The text below is from the Liturgy Commission of Westminster Diocese (2008)
The comments below were given a more definitive ruling in 2016 by a Vatican instruction forbidding the scattering of ashes, see here
Because Christians do not believe that death is the end of the human person, and we do believe in the resurrection of the body, we show care and reverence for the mortal remains for those who have gone before us marked with the sign of faith. “Since in baptism the body was marked with the seal of the Trinity and became the temple of the Holy Spirit, Christians respect and honour the bodies of the dead and the places where they rest.”(Order of Christian Funerals ,19)
Our tradition is to bury the mortal remains of the dead, entrusting them to God until that day when they are raised to the glory of new life. For centuries the practice was for the body of the deceased to be interred directly. More recently cremation of the body has become a general practice, largely for environmental and economic reasons.
The Church used not to permit cremation. This was largely because enemies of the Church sometimes imposed cremation of the bodies of the faithful and the scattering of their ashes. This was in order to try to ridicule the Church’s belief in the resurrection, or as a way of seeking to obliterate the memory of Catholic martyrs.
More recently the Church has permitted cremation. The former reasons for objecting to it do not generally apply, and there are often good environmental and social reasons for preferring cremation.
However cremation is not the same as burial. Cremation merely speeds up what would be the natural processes of disintegration of the mortal remains after death. When cremation has been completed, the ashes remain. These ashes are mortal remains. They should be reverently interred as soon as possible – as a sign of our continued care and reverence for the deceased, and our trust and expectation that God in his mercy will raise the dead to new life.
Burial of Ashes
The Church provides a simple rite for the burial of ashes.
There is no set time by which the ashes must be interred, but it is best that the ashes be buried sooner rather than later, if only for the sake of reverence for the mortal remains of the deceased.
It is usual to ask the priest to lead the service for the burial of the ashes, but the service can in fact be lead by anyone. If you would like someone else (for example a member of the family) to lead the service, your priest can provide you with a copy of the rite and the prayers
Place of burial
There is no particular place where the Church requires cremated remains to be buried. However it is most common for ashes to be interred in a dedicated cemetery or in a memorial garden. Your funeral director will be able to offer guidance as to what burial grounds are available locally.
Where ever ashes are buried it is intended by both Church and State that those ashes will remain there.

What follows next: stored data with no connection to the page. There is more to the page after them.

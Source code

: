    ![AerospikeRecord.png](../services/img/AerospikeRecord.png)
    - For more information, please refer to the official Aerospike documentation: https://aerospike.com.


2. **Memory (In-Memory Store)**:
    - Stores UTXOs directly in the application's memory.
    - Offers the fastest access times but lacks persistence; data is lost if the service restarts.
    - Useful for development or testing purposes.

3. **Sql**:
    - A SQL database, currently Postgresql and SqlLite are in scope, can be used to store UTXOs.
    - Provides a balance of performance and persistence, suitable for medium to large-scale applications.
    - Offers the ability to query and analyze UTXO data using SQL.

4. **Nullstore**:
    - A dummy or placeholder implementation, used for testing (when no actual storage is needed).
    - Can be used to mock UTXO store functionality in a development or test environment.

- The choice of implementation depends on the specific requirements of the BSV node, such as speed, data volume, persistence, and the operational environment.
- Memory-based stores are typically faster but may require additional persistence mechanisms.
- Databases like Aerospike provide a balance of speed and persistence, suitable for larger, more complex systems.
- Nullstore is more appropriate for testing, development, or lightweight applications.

Indeed, by law, once they have been buried cremated remains may not be removed without permission from the Home Office, and in some circumstances from the Church also.
A 2016 document from the Congregation for the Doctrine of the Faith commented on some recent secular trends, including New Age ideas that death is a “fusion” with Mother Nature and the universe, or the “definitive liberation” from the prison of the body, and noted:
Ashes should not be scattered (in the air, land or sea) as this can give the appearance of “pantheism, naturalism or nihilism”, that the dead disperse into nothingness
Neither should ashes be divided up, kept at home, divided up, put into lockets, jewellery, or other ‘mementos’.